Markov Decision Processes

Motivation

Many sequential decision problems share a common structure: an agent repeatedly observes its current state, selects an action, receives a reward, and transitions to a new state. A Markov decision process (MDP) (Puterman 1994) formalizes this structure precisely, yielding a well-defined optimization problem whose solution is a policy that maximizes expected cumulative reward.

Definition

A (discrete-time, discounted) MDP is a tuple \((S, A, P, R, \gamma)\):

  • \(S\) — finite set of states
  • \(A\) — finite set of actions
  • \(P(s' \mid s, a)\)transition probability: probability of reaching \(s'\) from \(s\) after taking action \(a\), with \(\sum_{s'} P(s' \mid s, a) = 1\)
  • \(R(s, a)\)expected immediate reward for taking action \(a\) in state \(s\)
  • \(\gamma \in [0, 1)\)discount factor

The Markov property is the defining assumption: the distribution over next states depends only on the current \((s, a)\), not on the history of prior states or actions. This is what makes the current state a sufficient statistic for future decisions.

Policies

A deterministic policy \(\pi : S \to A\) maps each state to a single action. A stochastic policy \(\pi(a \mid s)\) maps each state to a distribution over actions. Every deterministic policy is a special case of a stochastic one, and in finite MDPs the added generality is unnecessary: an optimal deterministic policy always exists.

Objective

Following policy \(\pi\) from state \(s_0\) produces a trajectory \(s_0, a_0, r_0, s_1, a_1, r_1, \ldots\) where \(a_t \sim \pi(\cdot \mid s_t)\) and \(s_{t+1} \sim P(\cdot \mid s_t, a_t)\). The discounted return is:

\[ G = \sum_{t=0}^{\infty} \gamma^t r_t. \]

The discount factor \(\gamma\) makes rewards sooner worth more than rewards later, and ensures \(G\) is finite as long as rewards are bounded.

The state-value function of \(\pi\) (Sutton and Barto 2018) is the expected return starting from \(s\):

\[ V^\pi(s) = \mathbb{E}\!\left[\sum_{t=0}^{\infty} \gamma^t r_t \;\middle|\; s_0 = s,\, \pi\right]. \]

The optimal value function is:

\[ V^*(s) = \max_{\pi}\, V^\pi(s). \]

A policy \(\pi^*\) is optimal if \(V^{\pi^*}(s) = V^*(s)\) for every \(s \in S\).

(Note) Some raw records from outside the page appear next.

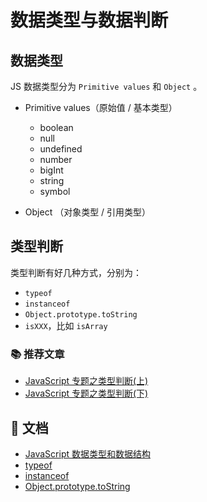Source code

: # 数据类型与数据判断

## 数据类型

JS 数据类型分为 `Primitive values` 和 `Object` 。

- Primitive values（原始值 / 基本类型）
  - boolean
  - null
  - undefined
  - number
  - bigInt
  - string
  - symbol

- Object （对象类型 / 引用类型）

## 类型判断

类型判断有好几种方式，分别为：

- `typeof`
- `instanceof`
- `Object.prototype.toString`
- `isXXX`，比如 `isArray`


### 📚 推荐文章
  - [JavaScript 专题之类型判断(上)](https://github.com/mqyqingfeng/Blog/issues/28)
  - [JavaScript 专题之类型判断(下)](https://github.com/mqyqingfeng/Blog/issues/30)


## 📖 文档
  - [JavaScript 数据类型和数据结构](https://developer.mozilla.org/zh-CN/docs/Web/JavaScript/Data_structures)
  - [typeof](https://developer.mozilla.org/en-US/docs/Web/JavaScript/Reference/Operators/typeof)
  - [instanceof](https://developer.mozilla.org/en-US/docs/Web/JavaScript/Reference/Operators/instanceof)
  - [Object.prototype.toString](https://developer.mozilla.org/en-US/docs/Web/JavaScript/Reference/Global_Objects/Object/toString#using_tostring_to_detect_object_class)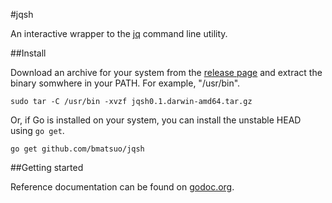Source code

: #jqsh

An interactive wrapper to the [jq](http://stedolan.github.io/jq/) command line utility.

##Install

Download an archive for your system from the [release
page](https://github.com/bmatsuo/jqsh/releases) and extract the binary somwhere
in your PATH. For example, "/usr/bin".

    sudo tar -C /usr/bin -xvzf jqsh0.1.darwin-amd64.tar.gz

Or, if Go is installed on your system, you can install the unstable HEAD using
`go get`.

    go get github.com/bmatsuo/jqsh

##Getting started

Reference documentation can be found on
[godoc.org](http://godoc.org/github.com/bmatsuo/jqsh).

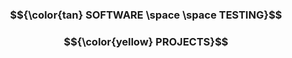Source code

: <h3 align="center">$${\color{tan} SOFTWARE \space \space TESTING}$$ </h3>
<h3 align="center">$${\color{yellow} PROJECTS}$$ </h3>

Existence of an Optimal Policy

For any finite MDP with \(\gamma < 1\), an optimal deterministic policy exists. Given \(V^*\), the greedy policy

\[ \pi^*(s) = \operatorname*{arg\,max}_{a \in A} \left[ R(s, a) + \gamma \sum_{s' \in S} P(s' \mid s, a)\, V^*(s') \right] \]

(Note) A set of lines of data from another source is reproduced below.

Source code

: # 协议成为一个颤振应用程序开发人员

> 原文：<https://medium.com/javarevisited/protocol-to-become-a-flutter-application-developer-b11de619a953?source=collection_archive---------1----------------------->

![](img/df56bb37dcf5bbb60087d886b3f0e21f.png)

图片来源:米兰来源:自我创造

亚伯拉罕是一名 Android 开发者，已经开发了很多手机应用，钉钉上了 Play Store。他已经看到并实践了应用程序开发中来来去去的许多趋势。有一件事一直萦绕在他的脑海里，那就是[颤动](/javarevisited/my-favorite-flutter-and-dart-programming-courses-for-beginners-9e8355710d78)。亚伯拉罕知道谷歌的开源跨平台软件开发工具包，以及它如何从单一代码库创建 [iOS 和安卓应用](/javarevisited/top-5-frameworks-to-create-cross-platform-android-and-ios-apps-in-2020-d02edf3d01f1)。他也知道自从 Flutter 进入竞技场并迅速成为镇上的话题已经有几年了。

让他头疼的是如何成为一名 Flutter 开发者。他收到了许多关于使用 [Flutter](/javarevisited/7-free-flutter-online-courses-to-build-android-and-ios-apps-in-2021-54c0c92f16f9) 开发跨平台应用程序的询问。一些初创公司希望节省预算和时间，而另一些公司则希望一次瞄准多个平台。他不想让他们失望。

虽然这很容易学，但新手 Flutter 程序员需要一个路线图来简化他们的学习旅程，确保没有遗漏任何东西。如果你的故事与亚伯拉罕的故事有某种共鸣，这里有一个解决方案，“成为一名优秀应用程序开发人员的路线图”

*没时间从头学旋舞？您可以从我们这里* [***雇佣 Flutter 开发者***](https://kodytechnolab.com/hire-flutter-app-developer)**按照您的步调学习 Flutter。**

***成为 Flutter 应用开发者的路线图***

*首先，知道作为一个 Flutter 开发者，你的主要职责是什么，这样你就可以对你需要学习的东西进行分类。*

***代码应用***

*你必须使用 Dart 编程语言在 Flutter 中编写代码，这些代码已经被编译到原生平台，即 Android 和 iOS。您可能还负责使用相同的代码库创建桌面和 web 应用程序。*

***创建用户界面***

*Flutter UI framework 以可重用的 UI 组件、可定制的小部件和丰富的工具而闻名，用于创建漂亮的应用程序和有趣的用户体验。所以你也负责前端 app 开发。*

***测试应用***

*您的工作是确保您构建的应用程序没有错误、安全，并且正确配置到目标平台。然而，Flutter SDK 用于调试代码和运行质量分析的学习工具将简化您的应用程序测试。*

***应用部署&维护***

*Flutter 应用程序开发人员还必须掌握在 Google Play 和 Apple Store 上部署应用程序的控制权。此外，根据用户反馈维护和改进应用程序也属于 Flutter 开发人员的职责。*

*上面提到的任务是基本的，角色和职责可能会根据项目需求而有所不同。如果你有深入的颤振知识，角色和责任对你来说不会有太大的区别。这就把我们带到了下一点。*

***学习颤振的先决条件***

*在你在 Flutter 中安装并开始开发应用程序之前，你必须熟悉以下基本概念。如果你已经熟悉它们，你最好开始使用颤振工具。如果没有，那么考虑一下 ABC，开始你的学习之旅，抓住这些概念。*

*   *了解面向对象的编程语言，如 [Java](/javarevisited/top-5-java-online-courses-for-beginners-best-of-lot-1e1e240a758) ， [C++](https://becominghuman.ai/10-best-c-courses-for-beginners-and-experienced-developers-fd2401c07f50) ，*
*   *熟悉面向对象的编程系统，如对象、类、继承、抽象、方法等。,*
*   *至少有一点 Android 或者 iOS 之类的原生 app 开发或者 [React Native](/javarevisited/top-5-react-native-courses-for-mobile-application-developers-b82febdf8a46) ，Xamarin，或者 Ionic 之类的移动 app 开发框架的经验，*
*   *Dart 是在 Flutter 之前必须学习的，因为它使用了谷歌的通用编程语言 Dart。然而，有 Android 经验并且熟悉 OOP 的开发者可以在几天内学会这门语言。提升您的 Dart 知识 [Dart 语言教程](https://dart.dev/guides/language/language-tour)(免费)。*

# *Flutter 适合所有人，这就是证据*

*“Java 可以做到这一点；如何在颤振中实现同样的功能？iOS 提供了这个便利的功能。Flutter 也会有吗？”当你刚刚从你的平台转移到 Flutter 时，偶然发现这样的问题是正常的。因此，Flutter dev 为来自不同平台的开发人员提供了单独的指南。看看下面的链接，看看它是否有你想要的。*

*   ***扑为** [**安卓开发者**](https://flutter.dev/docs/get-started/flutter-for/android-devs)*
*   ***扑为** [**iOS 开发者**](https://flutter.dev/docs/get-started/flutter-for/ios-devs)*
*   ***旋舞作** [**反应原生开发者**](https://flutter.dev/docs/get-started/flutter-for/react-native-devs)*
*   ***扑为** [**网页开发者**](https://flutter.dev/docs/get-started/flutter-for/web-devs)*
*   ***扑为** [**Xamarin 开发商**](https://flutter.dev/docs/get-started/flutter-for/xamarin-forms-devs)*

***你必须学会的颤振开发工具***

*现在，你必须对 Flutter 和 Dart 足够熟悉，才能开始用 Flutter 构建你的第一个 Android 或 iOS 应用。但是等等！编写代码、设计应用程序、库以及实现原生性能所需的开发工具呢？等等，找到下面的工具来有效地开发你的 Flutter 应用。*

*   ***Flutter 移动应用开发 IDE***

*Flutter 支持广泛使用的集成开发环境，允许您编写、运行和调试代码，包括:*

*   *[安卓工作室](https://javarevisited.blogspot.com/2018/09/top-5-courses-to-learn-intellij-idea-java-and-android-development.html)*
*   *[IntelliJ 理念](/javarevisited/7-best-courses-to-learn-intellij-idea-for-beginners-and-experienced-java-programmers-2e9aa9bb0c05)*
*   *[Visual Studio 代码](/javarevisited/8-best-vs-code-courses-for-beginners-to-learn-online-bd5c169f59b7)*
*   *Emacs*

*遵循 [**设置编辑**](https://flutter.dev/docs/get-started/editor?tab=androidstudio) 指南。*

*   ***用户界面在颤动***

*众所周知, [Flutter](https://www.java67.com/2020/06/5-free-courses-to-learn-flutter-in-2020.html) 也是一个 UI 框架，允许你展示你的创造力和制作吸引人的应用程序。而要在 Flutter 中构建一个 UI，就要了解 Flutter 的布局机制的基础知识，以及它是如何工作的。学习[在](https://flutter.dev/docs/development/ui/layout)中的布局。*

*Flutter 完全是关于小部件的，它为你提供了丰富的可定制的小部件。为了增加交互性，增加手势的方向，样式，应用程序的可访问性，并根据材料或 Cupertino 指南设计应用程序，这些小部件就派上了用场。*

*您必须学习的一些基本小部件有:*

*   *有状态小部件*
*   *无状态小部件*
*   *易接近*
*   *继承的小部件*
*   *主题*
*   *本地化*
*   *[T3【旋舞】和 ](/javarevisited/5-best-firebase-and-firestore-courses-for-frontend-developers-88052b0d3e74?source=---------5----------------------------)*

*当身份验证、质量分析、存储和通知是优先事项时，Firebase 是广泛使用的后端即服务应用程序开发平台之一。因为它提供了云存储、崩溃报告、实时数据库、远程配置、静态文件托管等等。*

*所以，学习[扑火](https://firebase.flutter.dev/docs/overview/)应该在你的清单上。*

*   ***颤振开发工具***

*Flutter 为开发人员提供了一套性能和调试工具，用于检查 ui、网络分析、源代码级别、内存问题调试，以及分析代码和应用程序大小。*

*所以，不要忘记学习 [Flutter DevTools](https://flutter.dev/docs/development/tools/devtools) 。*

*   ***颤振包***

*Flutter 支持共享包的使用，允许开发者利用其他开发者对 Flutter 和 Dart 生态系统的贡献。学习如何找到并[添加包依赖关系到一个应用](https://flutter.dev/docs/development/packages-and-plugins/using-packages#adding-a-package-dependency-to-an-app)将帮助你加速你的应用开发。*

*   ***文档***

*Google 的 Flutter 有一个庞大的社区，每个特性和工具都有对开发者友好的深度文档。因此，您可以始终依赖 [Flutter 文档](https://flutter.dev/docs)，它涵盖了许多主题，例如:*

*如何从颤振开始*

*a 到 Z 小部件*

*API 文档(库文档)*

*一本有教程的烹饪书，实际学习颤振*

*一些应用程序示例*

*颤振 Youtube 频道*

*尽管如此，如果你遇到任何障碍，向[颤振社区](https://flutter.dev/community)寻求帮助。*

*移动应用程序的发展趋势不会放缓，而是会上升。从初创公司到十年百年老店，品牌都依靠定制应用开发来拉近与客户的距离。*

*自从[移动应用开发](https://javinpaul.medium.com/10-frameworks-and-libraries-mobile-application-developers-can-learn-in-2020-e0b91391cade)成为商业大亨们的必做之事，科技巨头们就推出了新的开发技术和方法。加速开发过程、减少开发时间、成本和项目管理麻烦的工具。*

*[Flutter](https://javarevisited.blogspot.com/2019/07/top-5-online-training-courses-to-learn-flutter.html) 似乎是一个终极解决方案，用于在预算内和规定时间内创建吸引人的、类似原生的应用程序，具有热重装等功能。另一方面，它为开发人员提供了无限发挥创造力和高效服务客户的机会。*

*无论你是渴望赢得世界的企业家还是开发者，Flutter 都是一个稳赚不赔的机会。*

is deterministic and satisfies \(V^{\pi^*} = V^*\). (proof)

Example

A tiny MDP

This two-state MDP has a safe action with a small immediate reward and a risky action that can move to a higher-value state.

s₀ s₁ risky: p=.7, r=5 reset: p=1, r=0 safe: r=1 stay: r=3

Consider a two-state MDP with \(S = \{0, 1\}\), \(\gamma = 0.9\), and the following state-dependent actions:

\(s\) \(a\) \(R(s,a)\) \(P(0 \mid s,a)\) \(P(1 \mid s,a)\)
0 safe 1 1.0 0.0
0 risky 5 0.3 0.7
1 stay 3 0.0 1.0
1 reset 0 1.0 0.0

A hand calculation checks the best action in each state. If state 1 chooses stay, then

\[ V(1) = 3 + 0.9V(1) \quad \Rightarrow \quad V(1) = 30. \]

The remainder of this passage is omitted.